In applying collateral estoppel, federal courts apply state law. In re Nourbakhsh, 67 F.3d 798, 800 (9th Cir.1995). Under California law, judgments are not given collateral estoppel effect unless they are final and on the merits. In re Harmon, 250 F.3d 1240, 1245 (9th Cir.2001). It does not appear that there is a final judgment in this case.
Under California law, there can be only one final judgment in a case against the same party. A judgment is not appealable, and therefore not final, if any further action on the part of the court is essential to a final determination of the rights of the parties. 4 Cal.Jur.3d, Appellate Review, § § 36, 37. In this case, the state court still needs to merge its two judgments into a single judgment before it can be reviewed. (1)  
Reiter argues that both judgments he obtained are final because one judgment is against "Andrew Musaelian" and the other is against "Andrew Musaelian doing business as Attorney's Legal Research." Whatever tortured logic leads him to this conclusion, it is not shared by the court. Nor does the court understand why Reiter should get to choose which judgment is applicable to this Chapter 13 case.
The court ends its analysis by noting that this is clearly a case which was intended by Congress to be properly brought under Chapter 13. After a full trial, the court rendered a judgment for $81,000.00, keeping the debtors well within the debt limits of § 109(e). It is only by ignoring this judgment on the merits and focusing on the earlier default judgment - possibly procured by some sort of legal legerdemain (2)  - that Reiter is able to argue that Musaelian is not eligible for Chapter 13 relief. Collateral estoppel is not supposed to be applied blindly by the court where injustice results or public policy - in this case, access to relief under the Bankruptcy Code - is thwarted.

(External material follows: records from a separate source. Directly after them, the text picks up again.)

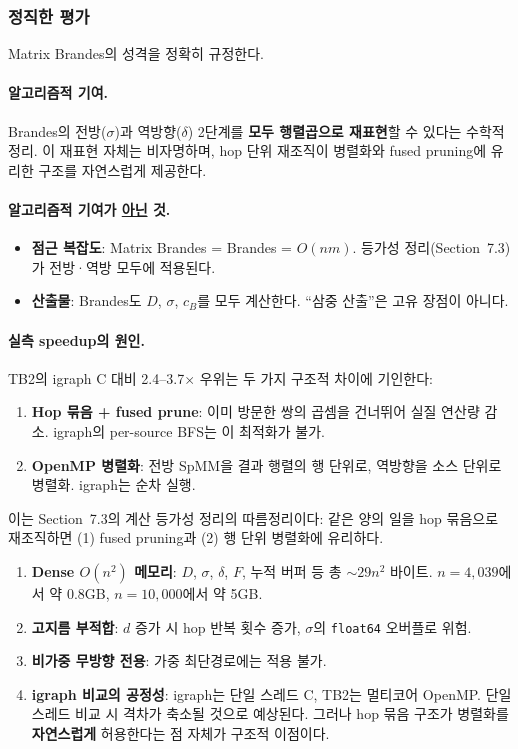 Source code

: \documentclass[11pt,a4paper]{article}
\begin{document}
\subsubsection{정직한 평가}

Matrix Brandes의 성격을 정확히 규정한다.

\paragraph{알고리즘적 기여.}
Brandes의 전방($\sigma$)과 역방향($\delta$) 2단계를 \textbf{모두 행렬곱으로 재표현}할 수 있다는 수학적 정리. 이 재표현 자체는 비자명하며, hop 단위 재조직이 병렬화와 fused pruning에 유리한 구조를 자연스럽게 제공한다.

\paragraph{알고리즘적 기여가 \underline{아닌} 것.}
\begin{itemize}
\item \textbf{점근 복잡도}: Matrix Brandes = Brandes = $O(nm)$. 등가성 정리(Section~7.3)가 전방·역방 모두에 적용된다.
\item \textbf{산출물}: Brandes도 $D$, $\sigma$, $c_B$를 모두 계산한다. ``삼중 산출''은 고유 장점이 아니다.
\end{itemize}

\paragraph{실측 speedup의 원인.}
TB2의 igraph C 대비 2.4--3.7$\times$ 우위는 두 가지 구조적 차이에 기인한다:
\begin{enumerate}
\item \textbf{Hop 묶음 + fused prune}: 이미 방문한 쌍의 곱셈을 건너뛰어 실질 연산량 감소. igraph의 per-source BFS는 이 최적화가 불가.
\item \textbf{OpenMP 병렬화}: 전방 SpMM을 결과 행렬의 행 단위로, 역방향을 소스 단위로 병렬화. igraph는 순차 실행.
\end{enumerate}
이는 Section~7.3의 계산 등가성 정리의 따름정리이다: 같은 양의 일을 hop 묶음으로 재조직하면 (1) fused pruning과 (2) 행 단위 병렬화에 유리하다.

\begin{caution}[제약 및 한계]
\begin{enumerate}
\item \textbf{Dense $O(n^2)$ 메모리}: $D$, $\sigma$, $\delta$, $F$, 누적 버퍼 등 총 $\sim 29n^2$ 바이트. $n = 4{,}039$에서 약 0.8GB, $n = 10{,}000$에서 약 5GB.
\item \textbf{고지름 부적합}: $d$ 증가 시 hop 반복 횟수 증가, $\sigma$의 \texttt{float64} 오버플로 위험.
\item \textbf{비가중 무방향 전용}: 가중 최단경로에는 적용 불가.
\item \textbf{igraph 비교의 공정성}: igraph는 단일 스레드 C, TB2는 멀티코어 OpenMP. 단일 스레드 비교 시 격차가 축소될 것으로 예상된다. 그러나 hop 묶음 구조가 병렬화를 \textbf{자연스럽게} 허용한다는 점 자체가 구조적 이점이다.
\end{enumerate}
\end{caution}
\end{document}
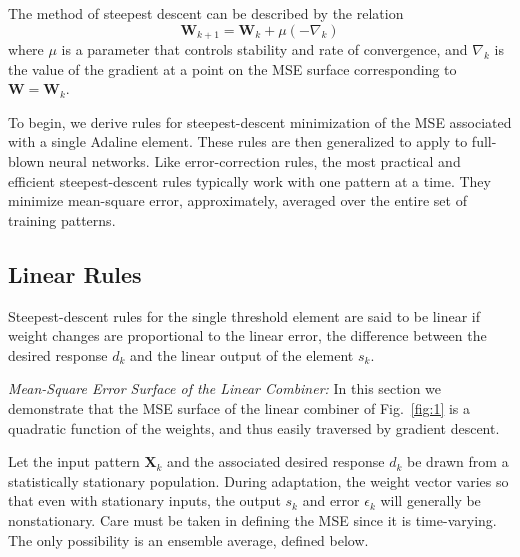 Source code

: \documentclass[10pt,twocolumn]{article}
\newcommand{\X}{\bm{X}}
\newcommand{\W}{\bm{W}}
\begin{document}
The method of steepest descent can be described by the relation
\begin{equation}
\W_{k+1} = \W_k + \mu(-\nabla_k) \tag{21}
\end{equation}
where $\mu$ is a parameter that controls stability and rate of convergence, and
$\nabla_k$ is the value of the gradient at a point on the MSE surface corresponding
to $\W = \W_k$.

To begin, we derive rules for steepest-descent minimization of the MSE associated
with a single Adaline element. These rules are then generalized to apply to
full-blown neural networks. Like error-correction rules, the most practical and
efficient steepest-descent rules typically work with one pattern at a time. They
minimize mean-square error, approximately, averaged over the entire set of training
patterns.

\subsection{Linear Rules}
Steepest-descent rules for the single threshold element are said to be linear if
weight changes are proportional to the linear error, the difference between the
desired response $d_k$ and the linear output of the element $s_k$.

\textit{Mean-Square Error Surface of the Linear Combiner:} In this section we
demonstrate that the MSE surface of the linear combiner of Fig.~\ref{fig:1} is a
quadratic function of the weights, and thus easily traversed by gradient descent.

Let the input pattern $\X_k$ and the associated desired response $d_k$ be drawn
from a statistically stationary population. During adaptation, the weight vector
varies so that even with stationary inputs, the output $s_k$ and error $\epsilon_k$
will generally be nonstationary. Care must be taken in defining the MSE since it is
time-varying. The only possibility is an ensemble average, defined below.
\end{document}
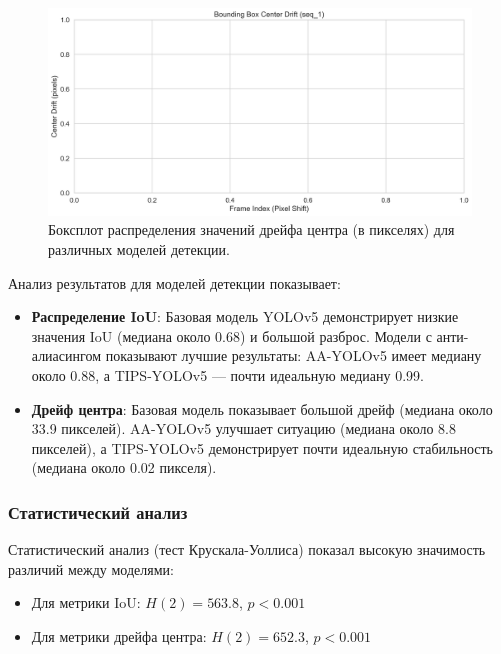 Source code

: \begin{figure}[ht]
\centering
\includegraphics[width=\textwidth]{images/detection/center_drift_comparison_seq_1.png}
\caption{Боксплот распределения значений дрейфа центра (в пикселях) для различных моделей детекции.}
\label{fig:boxplot_center_shift}
\end{figure}

Анализ результатов для моделей детекции показывает:

\begin{itemize}
    \item \textbf{Распределение IoU}: Базовая модель YOLOv5 демонстрирует низкие значения IoU (медиана около 0.68) и большой разброс. Модели с анти-алиасингом показывают лучшие результаты: AA-YOLOv5 имеет медиану около 0.88, а TIPS-YOLOv5 — почти идеальную медиану 0.99.
    \item \textbf{Дрейф центра}: Базовая модель показывает большой дрейф (медиана около 33.9 пикселей). AA-YOLOv5 улучшает ситуацию (медиана около 8.8 пикселей), а TIPS-YOLOv5 демонстрирует почти идеальную стабильность (медиана около 0.02 пикселя).
\end{itemize}

\subsubsection{Статистический анализ}
\label{sec:experiments:detection:statistics}

Статистический анализ (тест Крускала-Уоллиса) показал высокую значимость различий между моделями:
\begin{itemize}
    \item Для метрики IoU: $H(2) = 563.8$, $p < 0.001$
    \item Для метрики дрейфа центра: $H(2) = 652.3$, $p < 0.001$
\end{itemize}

Lucido v. Superior Court (1990) 51 Cal.3d 335, 343.
Reiter's fall-back position is that even if the two judgments are not given preclusive effect, they are still "liquidated" and therefore counted for purposes of eligibility. However, the survival of the larger judgment is contingent on a finding that by the state court that this is the proper judgment amount, even though it subsequently held a full trial and determined that the damages - including punitive damages - were far less. While the role of the court in adjudicating claims for purposes of eligibility is limited, some scrutiny of the basis for a claim is proper where a legal issue is involved and contested evidentiary hearing is not required. In re Ho, 274 B.R. 867, 875 (9th Cir.BAP 2002); In re Nicholes, 184 B.R. 82, 90 (9th Cir.BAP 1994); In re Loyola, 123 B.R. 338, 341 (9th Cir. 1991).

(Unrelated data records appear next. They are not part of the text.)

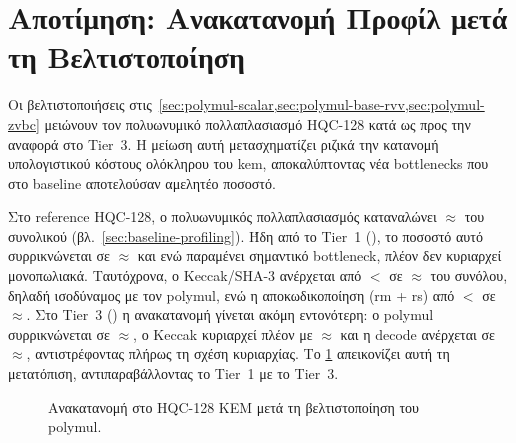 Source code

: \section{Αποτίμηση: Ανακατανομή Προφίλ μετά τη Βελτιστοποίηση}
\label{sec:polymul-assessment}

Οι βελτιστοποιήσεις στις~\cref{sec:polymul-scalar,sec:polymul-base-rvv,sec:polymul-zvbc}
μειώνουν τον πολυωνυμικό πολλαπλασιασμό HQC-128 κατά  ως
προς την αναφορά  στο Tier~3. Η μείωση αυτή μετασχηματίζει ριζικά 
την κατανομή υπολογιστικού κόστους ολόκληρου του \gls{kem}, αποκαλύπτοντας νέα 
bottlenecks που στο baseline αποτελούσαν αμελητέο ποσοστό.

Στο reference HQC-128, ο πολυωνυμικός πολλαπλασιασμός καταναλώνει
$\approx$ του συνολικού \instret (βλ.~\cref{sec:baseline-profiling}).
Ήδη από το Tier~1 (), το ποσοστό αυτό συρρικνώνεται σε
$\approx$ και ενώ παραμένει σημαντικό bottleneck, πλέον δεν κυριαρχεί
μονοπωλιακά. Ταυτόχρονα, ο Keccak/SHA-3 ανέρχεται από $<$ σε $\approx$ 
του συνόλου, δηλαδή ισοδύναμος με τον polymul, ενώ η αποκωδικοποίηση
(\gls{rm} + \gls{rs}) από $<$ σε $\approx$.
Στο Tier~3 () η ανακατανομή γίνεται ακόμη εντονότερη:
ο polymul συρρικνώνεται σε $\approx$, ο Keccak κυριαρχεί πλέον
με $\approx$ και η decode ανέρχεται σε $\approx$,
αντιστρέφοντας πλήρως τη σχέση κυριαρχίας. Το \cref{fig:pie-redistribution} 
απεικονίζει αυτή τη μετατόπιση, αντιπαραβάλλοντας το Tier~1 με το Tier~3.

\begin{figure}[htbp]
  \centering
  \caption[Ανακατανομή instret μετά βελτιστοποίηση polymul]{Ανακατανομή \instret στο HQC-128 KEM μετά τη βελτιστοποίηση του polymul.}
  \label{fig:pie-redistribution}
\end{figure}

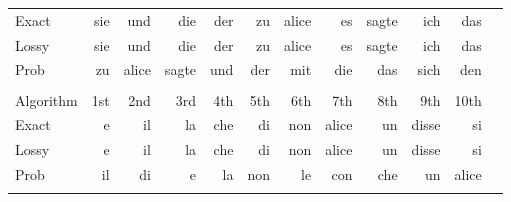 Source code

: \documentclass{article}
\begin{document}
\begin{longtable}{lrrrrrrrrrrr}
Exact & sie & und & die & der & zu & alice & es & sagte & ich & das \\
Lossy & sie & und & die & der & zu & alice & es & sagte & ich & das \\
Prob & zu & alice & sagte & und & der & mit & die & das & sich & den \\
\bottomrule
\addlinespace[1em]
\multicolumn{12}{l}{\textbf{Italian}} \\
\toprule
Algorithm & 1st & 2nd & 3rd & 4th & 5th & 6th & 7th & 8th & 9th & 10th \\\midrule
Exact & e & il & la & che & di & non & alice & un & disse & si \\
Lossy & e & il & la & che & di & non & alice & un & disse & si \\
Prob & il & di & e & la & non & le & con & che & un & alice \\
\bottomrule
\addlinespace[1em]
\end{longtable}
\end{document}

For the foregoing reasons, Reiter's motion to dismiss will be denied. Counsel for Musealian shall submit an appropriate form of order.
Dated: August 26, 2002 ___________________________ Alan Jaroslovsky U.S. Bankruptcy Judge
1. The record reflects that Musaelian sought relief by an extraordinary writ in the state appellate courts. While this was denied, it does not appear to preclude normal appellate review from a final judgment.